Weight loss jabs could be as transformative as statins, England’s top doctor has suggested as he pledged that the NHS would go “further, faster” to roll them out. An estimated 1.5 million people are already using the medications and accessing them on the NHS or through private prescriptions.
Professor Sir Stephen Powis, the NHS national medical director, said many of the drugs would come off patent in a few years, at which point they will be available at much lower cost. He added: “This could completely transform access to these innovative treatments.”
Speaking at the NHS ConfedExpo annual conference in Manchester, Sir Stephen noted that the jabs could help ”turn the tide” on rising levels of obesity.
He said: “Around 29% of adults in the UK, three in 10 of us, are living with obesity — it’s a complex condition that can have a huge physical and psychological burden for people living with it.
“These figures have been going in the wrong direction globally for too long now — obesity rates and all the health conditions associated with it — such as diabetes and heart attacks -— are continuing to rise without radical intervention.
“Right now, obesity is estimated to cost the NHS approximately £11.4 billion every year. This financial burden is unsustainable for the NHS and wider economy.

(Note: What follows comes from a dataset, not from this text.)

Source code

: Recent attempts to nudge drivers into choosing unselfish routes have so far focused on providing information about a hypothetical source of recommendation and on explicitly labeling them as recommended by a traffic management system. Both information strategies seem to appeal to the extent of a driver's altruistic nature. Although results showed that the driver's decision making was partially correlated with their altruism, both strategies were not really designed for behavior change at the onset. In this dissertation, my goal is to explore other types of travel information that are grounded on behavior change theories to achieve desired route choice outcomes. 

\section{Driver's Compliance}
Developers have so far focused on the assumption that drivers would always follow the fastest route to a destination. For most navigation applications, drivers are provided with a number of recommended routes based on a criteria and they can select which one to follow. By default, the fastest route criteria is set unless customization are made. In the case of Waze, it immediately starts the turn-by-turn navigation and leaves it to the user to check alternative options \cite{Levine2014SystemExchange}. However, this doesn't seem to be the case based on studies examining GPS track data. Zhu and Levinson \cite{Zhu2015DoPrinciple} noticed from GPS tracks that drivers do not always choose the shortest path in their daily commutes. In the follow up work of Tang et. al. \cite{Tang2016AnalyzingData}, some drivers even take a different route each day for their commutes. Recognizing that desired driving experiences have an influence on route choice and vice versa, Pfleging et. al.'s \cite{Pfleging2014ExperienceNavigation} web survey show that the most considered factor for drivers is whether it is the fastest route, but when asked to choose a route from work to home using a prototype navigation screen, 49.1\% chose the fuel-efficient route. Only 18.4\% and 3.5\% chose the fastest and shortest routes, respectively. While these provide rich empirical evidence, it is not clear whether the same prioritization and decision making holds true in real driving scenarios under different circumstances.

We have to turn the tide.”
However, the medic also warned the drugs were “no silver bullet” and stressed that more evidence would need to be collected about their long-term effects.

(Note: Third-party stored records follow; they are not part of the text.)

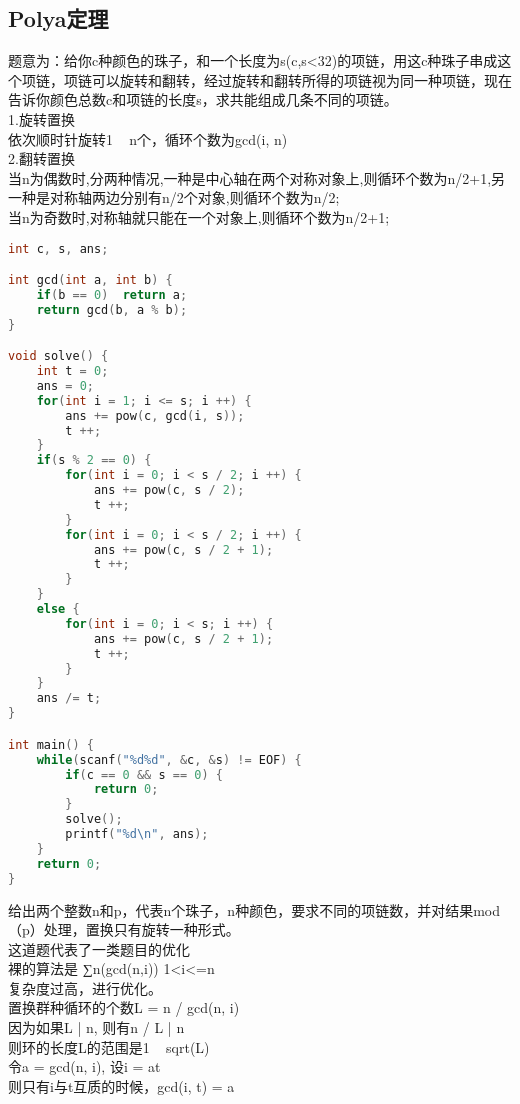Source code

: \subsection{Polya定理}
题意为：给你c种颜色的珠子，和一个长度为s(c,s<32)的项链，用这c种珠子串成这个项链，项链可以旋转和翻转，经过旋转和翻转所得的项链视为同一种项链，现在告诉你颜色总数c和项链的长度s，求共能组成几条不同的项链。\\
1.旋转置换\\
    依次顺时针旋转1 ~ n个，循环个数为gcd(i, n)\\
2.翻转置换\\
    当n为偶数时,分两种情况,一种是中心轴在两个对称对象上,则循环个数为n/2+1,另一种是对称轴两边分别有n/2个对象,则循环个数为n/2;\\
    当n为奇数时,对称轴就只能在一个对象上,则循环个数为n/2+1;\\
    \begin{lstlisting}[language=c++]
int c, s, ans;

int gcd(int a, int b) {
    if(b == 0)  return a;
    return gcd(b, a % b);
}

void solve() {
    int t = 0;
    ans = 0;
    for(int i = 1; i <= s; i ++) {
        ans += pow(c, gcd(i, s));
        t ++;
    }
    if(s % 2 == 0) {
        for(int i = 0; i < s / 2; i ++) {
            ans += pow(c, s / 2);
            t ++;
        }
        for(int i = 0; i < s / 2; i ++) {
            ans += pow(c, s / 2 + 1);
            t ++;
        }
    }
    else {
        for(int i = 0; i < s; i ++) {
            ans += pow(c, s / 2 + 1);
            t ++;
        }
    }
    ans /= t;
}

int main() {
    while(scanf("%d%d", &c, &s) != EOF) {
        if(c == 0 && s == 0) {
            return 0;
        }
        solve();
        printf("%d\n", ans);
    }
    return 0;
}
    \end{lstlisting}
给出两个整数n和p，代表n个珠子，n种颜色，要求不同的项链数，并对结果mod（p）处理，置换只有旋转一种形式。\\
这道题代表了一类题目的优化\\
裸的算法是 ∑n(gcd(n,i)) 1<i<=n\\
复杂度过高，进行优化。\\
置换群种循环的个数L = n / gcd(n, i)\\
因为如果L | n, 则有n / L | n\\
则环的长度L的范围是1 ~ sqrt(L)\\
令a = gcd(n, i), 设i = at\\
则只有i与t互质的时候，gcd(i, t) = a\\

Speaking during the same event, England’s chief medical officer Sir Chris Whitty said weight loss jabs should not be used as “an excuse” not to help people live healthier lives.
He told delegates: “They are not the get-out-of-jail card that says we don’t have to do the other social things.
“It is simply unacceptable, for example, to be advertising obviously obesogenic foods to young children on the basis that subsequently they might be able to have drugs and then undo the damage, which will otherwise be lifelong.”